What happens after a meltdown?

Mostly there is that mental extreme exhaustion following up with physical exhaustion, insomnia, depression, sudden drops in immunity system, create digestive problems, render me unable to communicate adequately with unknown people for a while, make me unable to do essential things or follow-up tasks. Loosing any hunger or apatite.

Mostly, I am ashamed, depending how severe the meltdown was and if it happened in public or in private. When it happens in public I am ashamed for what people might think about the way the meltdown has occurred. I had less than a dozen severe meltdowns in public in my life, which is a comforting thought. Knocking on wood.

How long can a meltdown last/stay invasive? 

The duration and impact of a meltdown is depending on how invasive the situation was and the severity of how the situation brings a threat to personal security and freedom, well-being and/or quality of life.

A light meltdown will mostly take up to an hour, mostly depending how fast I can relax my mind. A severe meltdown can take up to hours and sometimes days (when very invasive) to recover and be fully healed from. Very invasive examples are: grief, relationship problems, heavy aggression, power abuse, huge life-changing events or extreme changes…

When having a (verbal) fight with a trusted person, it is most important to talk this out as fast as possible, advisably before the day ends.

The severity of a meltdown will only go down when I am ready to understand and cope with the nature of the situation and finding a solution to fix that situation, preferably with as least possible life-altering events and/or consequences.

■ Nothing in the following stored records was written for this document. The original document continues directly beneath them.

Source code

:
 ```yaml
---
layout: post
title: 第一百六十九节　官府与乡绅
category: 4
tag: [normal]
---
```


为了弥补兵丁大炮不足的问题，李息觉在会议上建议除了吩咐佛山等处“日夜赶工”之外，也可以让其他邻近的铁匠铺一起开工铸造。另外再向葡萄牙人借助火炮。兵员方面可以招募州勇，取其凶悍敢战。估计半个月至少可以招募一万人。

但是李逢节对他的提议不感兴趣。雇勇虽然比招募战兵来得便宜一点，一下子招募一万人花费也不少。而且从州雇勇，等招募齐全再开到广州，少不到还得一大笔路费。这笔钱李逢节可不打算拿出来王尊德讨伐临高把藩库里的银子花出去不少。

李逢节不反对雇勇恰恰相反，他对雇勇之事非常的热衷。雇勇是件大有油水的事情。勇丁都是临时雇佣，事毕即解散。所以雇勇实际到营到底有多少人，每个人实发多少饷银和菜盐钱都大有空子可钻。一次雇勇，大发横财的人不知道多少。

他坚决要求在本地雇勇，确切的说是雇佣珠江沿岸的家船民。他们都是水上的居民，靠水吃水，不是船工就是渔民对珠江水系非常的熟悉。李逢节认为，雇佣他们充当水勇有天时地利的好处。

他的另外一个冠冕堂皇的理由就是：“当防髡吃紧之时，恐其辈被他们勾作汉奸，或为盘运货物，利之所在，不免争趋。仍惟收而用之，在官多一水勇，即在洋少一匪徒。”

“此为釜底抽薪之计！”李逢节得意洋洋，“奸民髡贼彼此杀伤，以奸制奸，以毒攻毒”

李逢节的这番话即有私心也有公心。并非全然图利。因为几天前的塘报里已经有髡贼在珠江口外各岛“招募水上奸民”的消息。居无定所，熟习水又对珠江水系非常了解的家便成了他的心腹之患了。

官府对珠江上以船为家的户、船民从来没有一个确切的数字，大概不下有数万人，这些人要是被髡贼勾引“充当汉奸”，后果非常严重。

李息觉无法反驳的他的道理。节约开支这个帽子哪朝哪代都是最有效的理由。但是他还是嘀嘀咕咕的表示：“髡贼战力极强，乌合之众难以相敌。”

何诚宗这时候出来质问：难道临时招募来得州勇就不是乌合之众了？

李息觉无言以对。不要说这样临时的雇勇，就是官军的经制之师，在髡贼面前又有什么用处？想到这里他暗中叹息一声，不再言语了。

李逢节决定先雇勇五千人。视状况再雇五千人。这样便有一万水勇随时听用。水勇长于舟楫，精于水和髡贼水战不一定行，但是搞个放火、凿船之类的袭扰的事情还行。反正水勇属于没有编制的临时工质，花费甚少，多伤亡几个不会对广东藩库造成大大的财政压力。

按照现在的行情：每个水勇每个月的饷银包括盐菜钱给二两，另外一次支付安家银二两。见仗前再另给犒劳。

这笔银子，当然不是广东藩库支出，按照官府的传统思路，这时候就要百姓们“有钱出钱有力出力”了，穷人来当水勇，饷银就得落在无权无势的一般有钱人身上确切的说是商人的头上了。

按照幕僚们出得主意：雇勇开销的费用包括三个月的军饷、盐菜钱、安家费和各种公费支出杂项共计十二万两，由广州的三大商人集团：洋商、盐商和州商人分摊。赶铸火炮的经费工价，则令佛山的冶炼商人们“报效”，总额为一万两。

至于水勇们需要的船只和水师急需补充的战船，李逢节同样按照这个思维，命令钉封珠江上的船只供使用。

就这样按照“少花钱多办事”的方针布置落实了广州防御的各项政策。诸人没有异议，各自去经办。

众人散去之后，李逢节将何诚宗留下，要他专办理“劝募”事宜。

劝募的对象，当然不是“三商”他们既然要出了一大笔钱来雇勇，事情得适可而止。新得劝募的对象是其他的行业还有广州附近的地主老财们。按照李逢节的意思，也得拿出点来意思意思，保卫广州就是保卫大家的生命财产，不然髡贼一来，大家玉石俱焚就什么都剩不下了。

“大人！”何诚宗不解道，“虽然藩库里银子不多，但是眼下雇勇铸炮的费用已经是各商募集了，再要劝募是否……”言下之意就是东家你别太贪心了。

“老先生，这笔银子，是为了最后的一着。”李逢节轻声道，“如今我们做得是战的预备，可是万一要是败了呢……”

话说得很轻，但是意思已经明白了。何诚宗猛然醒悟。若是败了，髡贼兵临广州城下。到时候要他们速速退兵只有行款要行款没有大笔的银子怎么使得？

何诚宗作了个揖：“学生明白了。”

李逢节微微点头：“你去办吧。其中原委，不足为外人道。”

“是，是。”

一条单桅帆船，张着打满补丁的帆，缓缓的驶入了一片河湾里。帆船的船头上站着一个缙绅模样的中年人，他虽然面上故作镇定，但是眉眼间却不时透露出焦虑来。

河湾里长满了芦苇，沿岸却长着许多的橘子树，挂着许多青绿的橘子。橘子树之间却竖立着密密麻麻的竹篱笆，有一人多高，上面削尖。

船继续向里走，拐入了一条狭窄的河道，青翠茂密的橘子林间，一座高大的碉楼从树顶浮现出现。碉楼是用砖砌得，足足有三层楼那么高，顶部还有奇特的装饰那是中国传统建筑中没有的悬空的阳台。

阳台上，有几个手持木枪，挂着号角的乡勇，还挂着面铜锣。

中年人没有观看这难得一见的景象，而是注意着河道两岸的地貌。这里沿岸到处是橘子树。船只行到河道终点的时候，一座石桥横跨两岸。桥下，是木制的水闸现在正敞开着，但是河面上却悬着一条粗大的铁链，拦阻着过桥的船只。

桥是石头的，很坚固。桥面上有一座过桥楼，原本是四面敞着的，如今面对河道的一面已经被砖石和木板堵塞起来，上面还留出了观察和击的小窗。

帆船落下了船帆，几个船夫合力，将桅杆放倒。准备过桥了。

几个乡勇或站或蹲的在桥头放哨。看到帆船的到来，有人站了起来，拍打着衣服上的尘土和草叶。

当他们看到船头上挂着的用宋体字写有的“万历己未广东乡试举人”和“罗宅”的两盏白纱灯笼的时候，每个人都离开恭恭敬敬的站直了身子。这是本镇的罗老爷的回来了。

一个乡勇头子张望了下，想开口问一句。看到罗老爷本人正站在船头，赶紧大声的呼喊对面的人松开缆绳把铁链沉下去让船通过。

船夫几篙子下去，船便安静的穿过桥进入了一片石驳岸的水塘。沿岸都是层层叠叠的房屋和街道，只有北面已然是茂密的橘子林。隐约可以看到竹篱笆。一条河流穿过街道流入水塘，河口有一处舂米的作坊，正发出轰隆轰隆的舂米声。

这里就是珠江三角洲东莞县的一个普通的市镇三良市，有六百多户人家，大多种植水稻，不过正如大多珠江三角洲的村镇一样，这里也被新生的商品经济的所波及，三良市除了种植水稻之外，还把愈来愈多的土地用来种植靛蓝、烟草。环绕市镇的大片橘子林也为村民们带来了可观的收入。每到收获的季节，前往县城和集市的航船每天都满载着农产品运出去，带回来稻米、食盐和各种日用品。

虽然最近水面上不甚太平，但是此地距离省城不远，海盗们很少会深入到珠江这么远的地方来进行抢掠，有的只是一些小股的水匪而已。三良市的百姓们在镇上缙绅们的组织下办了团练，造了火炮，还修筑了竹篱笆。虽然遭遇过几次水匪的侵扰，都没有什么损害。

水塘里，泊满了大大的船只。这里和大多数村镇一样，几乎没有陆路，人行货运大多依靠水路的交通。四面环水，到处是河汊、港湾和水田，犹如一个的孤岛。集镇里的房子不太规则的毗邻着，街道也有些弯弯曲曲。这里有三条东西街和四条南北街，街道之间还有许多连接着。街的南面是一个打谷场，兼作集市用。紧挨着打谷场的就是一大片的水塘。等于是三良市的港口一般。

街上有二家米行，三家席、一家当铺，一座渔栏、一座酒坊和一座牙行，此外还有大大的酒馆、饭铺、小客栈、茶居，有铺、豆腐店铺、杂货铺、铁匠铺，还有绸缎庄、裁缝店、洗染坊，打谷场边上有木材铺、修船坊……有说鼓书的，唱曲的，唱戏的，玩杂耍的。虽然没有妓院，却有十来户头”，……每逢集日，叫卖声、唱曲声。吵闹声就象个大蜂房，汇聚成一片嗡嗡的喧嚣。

When having a (verbal) fight with a trusted person, it is most important to talk this out as fast as possible, advisably before the day ends. This solves the issue itself in a most adult and respectful way, it clears out remaining confusion or misunderstandings and it makes me understand certain things better from my side. I cannot start to recover from such meltdowns when I stay in fear, doubt and/or insecurity about an issue that has happened. Finding an adequate solution in (an as short possible) time makes it faster and easier to start recovering from a severe meltdown with a considerably less amount of time to have to heal from it.

When I am in meltdown it is imperative to talk slow, precise and clear, while verifying important key-points to be understood clearly. As long as the stress hormones are flowing in the brain, it is important to avoid adding any more stress at that moment.

How to prevent a meltdown to happen?

The best way to prevent a meltdown in advance: have enough rest and sleep, have as least worries possible in order to have a good focus, not be (too) hungry or thirsty, to be prepared in advance to avoid any surprises, to keep a fixed amount of structure and order, have everything ready, to deal with insecurities as fast as possible, to have support in life-changing conditions like grief, avoid too much over-stimulation (bright lights, heavy sounds, strong smells, too much body contact (with strangers)…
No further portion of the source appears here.